**Aim of the task**
If a line in the data below includes the string "instances", please return a copy of it.

[Saved data entries]
=-=-=

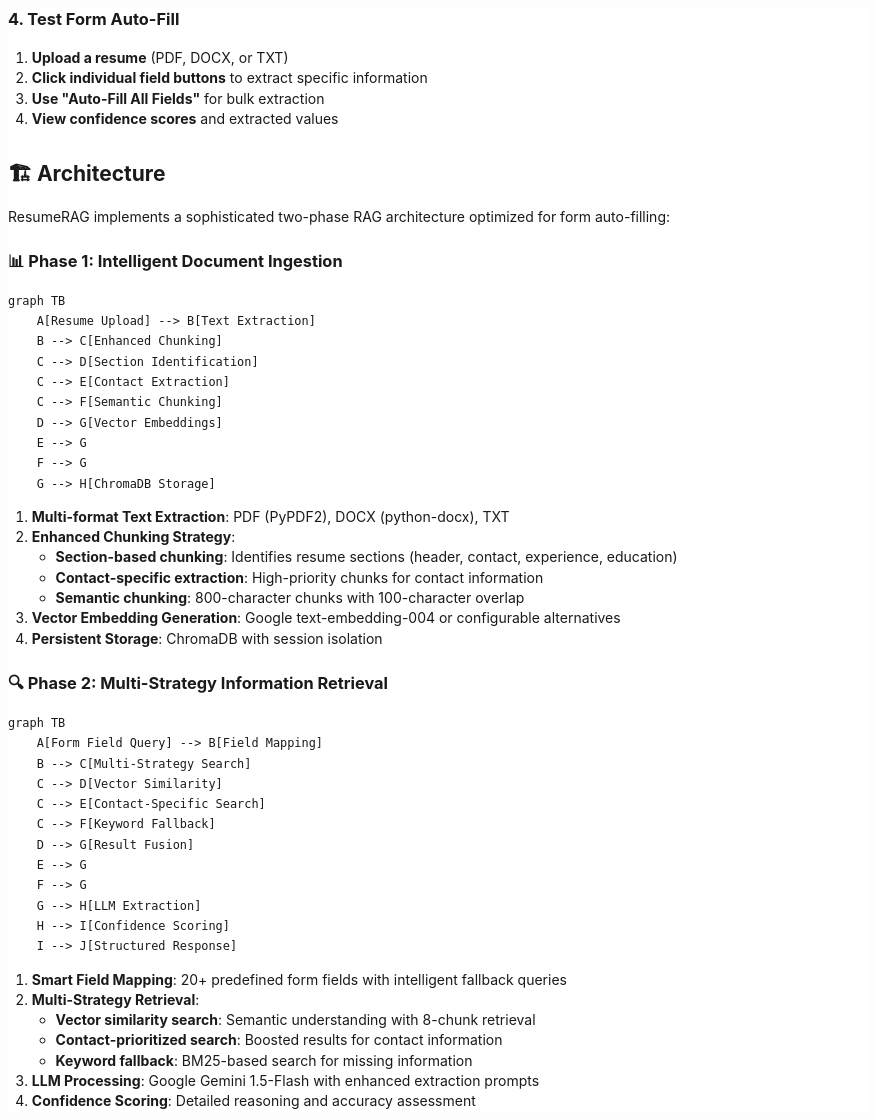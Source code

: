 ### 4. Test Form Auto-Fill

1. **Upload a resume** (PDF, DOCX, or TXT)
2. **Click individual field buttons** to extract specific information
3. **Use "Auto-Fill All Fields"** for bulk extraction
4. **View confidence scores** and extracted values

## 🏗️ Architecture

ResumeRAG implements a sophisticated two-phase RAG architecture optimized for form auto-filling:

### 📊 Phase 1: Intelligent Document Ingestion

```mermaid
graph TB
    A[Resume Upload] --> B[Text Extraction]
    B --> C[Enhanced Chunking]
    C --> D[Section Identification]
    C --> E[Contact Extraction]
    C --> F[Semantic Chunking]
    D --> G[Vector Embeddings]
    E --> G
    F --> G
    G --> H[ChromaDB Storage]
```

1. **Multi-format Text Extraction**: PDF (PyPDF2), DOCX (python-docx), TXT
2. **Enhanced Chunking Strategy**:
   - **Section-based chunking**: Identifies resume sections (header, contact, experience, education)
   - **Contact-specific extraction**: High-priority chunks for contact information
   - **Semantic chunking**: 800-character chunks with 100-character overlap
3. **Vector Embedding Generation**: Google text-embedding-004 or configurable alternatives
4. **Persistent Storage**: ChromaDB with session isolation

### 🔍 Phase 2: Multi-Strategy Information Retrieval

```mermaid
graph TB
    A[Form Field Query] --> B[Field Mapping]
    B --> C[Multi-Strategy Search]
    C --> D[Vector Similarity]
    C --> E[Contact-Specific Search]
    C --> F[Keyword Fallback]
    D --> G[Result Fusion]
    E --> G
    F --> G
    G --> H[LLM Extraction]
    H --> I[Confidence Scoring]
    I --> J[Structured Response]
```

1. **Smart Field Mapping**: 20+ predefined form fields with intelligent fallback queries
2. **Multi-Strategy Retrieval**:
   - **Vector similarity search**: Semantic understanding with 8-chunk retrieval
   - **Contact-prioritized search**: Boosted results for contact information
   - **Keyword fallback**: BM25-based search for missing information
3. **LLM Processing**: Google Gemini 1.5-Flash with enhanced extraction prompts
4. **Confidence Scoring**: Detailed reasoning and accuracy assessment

=-=-=

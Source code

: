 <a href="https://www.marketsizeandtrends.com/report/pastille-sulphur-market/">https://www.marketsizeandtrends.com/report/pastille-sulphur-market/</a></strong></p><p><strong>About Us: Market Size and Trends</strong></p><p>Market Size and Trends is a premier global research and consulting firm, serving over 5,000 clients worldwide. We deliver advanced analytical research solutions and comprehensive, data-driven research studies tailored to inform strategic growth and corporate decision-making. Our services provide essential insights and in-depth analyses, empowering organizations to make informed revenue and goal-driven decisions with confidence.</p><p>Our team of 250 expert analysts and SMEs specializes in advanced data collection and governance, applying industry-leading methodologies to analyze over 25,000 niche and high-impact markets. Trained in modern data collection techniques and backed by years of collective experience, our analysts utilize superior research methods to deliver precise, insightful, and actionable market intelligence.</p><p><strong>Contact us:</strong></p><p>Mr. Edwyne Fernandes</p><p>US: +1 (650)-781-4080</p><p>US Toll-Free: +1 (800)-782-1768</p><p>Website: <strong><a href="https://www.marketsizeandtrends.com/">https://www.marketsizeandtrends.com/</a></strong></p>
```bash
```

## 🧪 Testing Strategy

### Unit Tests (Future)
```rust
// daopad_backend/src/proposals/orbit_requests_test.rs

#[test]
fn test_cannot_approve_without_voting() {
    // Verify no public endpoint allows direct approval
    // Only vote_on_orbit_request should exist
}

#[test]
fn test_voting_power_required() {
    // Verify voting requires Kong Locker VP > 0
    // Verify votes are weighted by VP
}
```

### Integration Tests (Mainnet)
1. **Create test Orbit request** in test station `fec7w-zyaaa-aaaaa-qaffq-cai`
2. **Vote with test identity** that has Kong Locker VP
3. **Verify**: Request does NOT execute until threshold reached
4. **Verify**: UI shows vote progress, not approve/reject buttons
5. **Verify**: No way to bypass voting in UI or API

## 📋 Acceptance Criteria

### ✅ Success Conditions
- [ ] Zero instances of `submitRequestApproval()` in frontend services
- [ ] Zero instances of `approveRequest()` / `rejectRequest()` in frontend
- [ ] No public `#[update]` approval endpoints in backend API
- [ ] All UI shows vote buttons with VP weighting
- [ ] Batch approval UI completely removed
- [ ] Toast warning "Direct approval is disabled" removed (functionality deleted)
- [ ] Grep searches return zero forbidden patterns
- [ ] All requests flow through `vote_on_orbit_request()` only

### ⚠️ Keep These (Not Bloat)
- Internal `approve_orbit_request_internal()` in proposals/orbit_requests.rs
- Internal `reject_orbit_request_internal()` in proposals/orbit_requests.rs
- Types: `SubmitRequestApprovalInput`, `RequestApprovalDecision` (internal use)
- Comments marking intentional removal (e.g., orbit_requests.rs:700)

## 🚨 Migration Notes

=-=-=

**Response to this task**
- [ ] Zero instances of `submitRequestApproval()` in frontend services
- [ ] Zero instances of `approveRequest()` / `rejectRequest()` in frontend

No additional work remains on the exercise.